Okay, I need to do my CV grid search on just the Train set, then evaluate performance using the Validate set, since it's massively overfitting on the train set.

# Evaluation on Validate set

Pre-processing steps to prepare the validate set for prediction:

In [81]:
df_for_pipelining_val = df_for_pipelining.loc[df_for_pipelining['policy_type'] == 'VALIDATION' ].copy()
df_for_pipelining_val.reset_index(inplace=True, drop=True)

In [82]:
val_tfidf = tfidfTransformer.transform(df_for_pipelining_val['segment_text'])
# Extract CF columns:
classifier_X_val_cfs = df_for_pipelining_val.loc[:,'contact info':].copy()
#convert to sparse
classifier_X_val_cfs = csr_matrix(classifier_X_val_cfs)

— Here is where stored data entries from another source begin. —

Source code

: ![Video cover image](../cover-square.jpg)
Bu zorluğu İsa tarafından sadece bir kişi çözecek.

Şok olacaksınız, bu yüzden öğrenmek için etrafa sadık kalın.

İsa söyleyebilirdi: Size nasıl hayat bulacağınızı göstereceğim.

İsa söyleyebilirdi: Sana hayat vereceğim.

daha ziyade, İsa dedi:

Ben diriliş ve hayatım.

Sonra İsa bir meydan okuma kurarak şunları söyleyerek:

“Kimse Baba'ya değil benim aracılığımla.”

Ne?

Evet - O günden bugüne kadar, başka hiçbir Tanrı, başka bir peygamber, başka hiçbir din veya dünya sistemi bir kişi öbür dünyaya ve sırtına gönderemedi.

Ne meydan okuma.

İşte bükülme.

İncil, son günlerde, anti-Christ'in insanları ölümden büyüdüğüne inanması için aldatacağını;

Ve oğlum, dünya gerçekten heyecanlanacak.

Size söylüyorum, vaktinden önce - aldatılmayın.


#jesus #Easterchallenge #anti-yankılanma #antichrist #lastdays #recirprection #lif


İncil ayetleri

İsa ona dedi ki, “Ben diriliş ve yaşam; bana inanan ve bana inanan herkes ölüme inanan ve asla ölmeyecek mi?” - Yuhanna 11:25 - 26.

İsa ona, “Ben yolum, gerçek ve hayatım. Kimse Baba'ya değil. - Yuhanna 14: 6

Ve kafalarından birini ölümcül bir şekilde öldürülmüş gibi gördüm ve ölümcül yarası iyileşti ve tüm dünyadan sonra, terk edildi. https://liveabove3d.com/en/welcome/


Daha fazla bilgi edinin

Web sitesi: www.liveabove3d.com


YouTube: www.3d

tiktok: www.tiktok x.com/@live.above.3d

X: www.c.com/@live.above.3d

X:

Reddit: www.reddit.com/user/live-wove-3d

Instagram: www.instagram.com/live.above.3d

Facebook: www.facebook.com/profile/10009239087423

# combine CF columns with TF-IDF to create X
classifier_X_val = hstack([classifier_X_val_cfs, val_tfidf ])

classifier_y_val = df_for_pipelining_val.loc[:,classifier].copy()
# Ensure Y_val only has binary values
for i in range(len(classifier_y_val)):
    if classifier_y_val[i] > 1:
        classifier_y_val[i] = 1
print(f"Highest value should be one. Highest value is: {classifier_y_val.max()}") # should be 1

Highest value should be one. Highest value is: 1


Scoring:

In [83]:
classifier_val_prediction = fitted_search.predict(classifier_X_val)

model_results[classifier] = [fitted_search, classifier_y_val, classifier_val_prediction]
model_results.to_pickle("model_results.pkl")

# print(classification_report(classifier_y_val, classifier_val_prediction))

Nice! Looks like this scored well.  Let's set up the pipeline for all the other classifiers and score them too. But I'm still not sure whether I want the positive F1 score or the negative F1 score.  I think that "negative F-1 score" is important because it relates to when a policy fails to mention an important practice.  We want to be sure that if a policy fails to mention it, the classifier correctly states that it is not mentioned.

Okay so Negative Recall is the proportion of When it was not in, did it say that it was not in?<br>
Negative Precision then is when it predicted that it wasn't in, how often was that the case?

Positive recall is When it was in, what was the chance it was identified?  <br>Positive precision is When it was predicted to be in, what was the chance that it was in?

In [84]:
def show_confusion_matrix(classifier_y_val, classifier_val_prediction):
    cf_matrix = confusion_matrix(classifier_y_val, classifier_val_prediction)
    cf_df = pd.DataFrame(
        cf_matrix, columns=["Predicted Negative", "Predicted Positive"], index=["True Negative", "True Positive"])
    display(cf_df)
show_confusion_matrix(classifier_y_val, classifier_val_prediction)

Unnamed: 0,Predicted Negative,Predicted Positive
True Negative,1893,81
True Positive,107,570


I think that I want to store negative precision, negative recall, negative F1 and positive F1.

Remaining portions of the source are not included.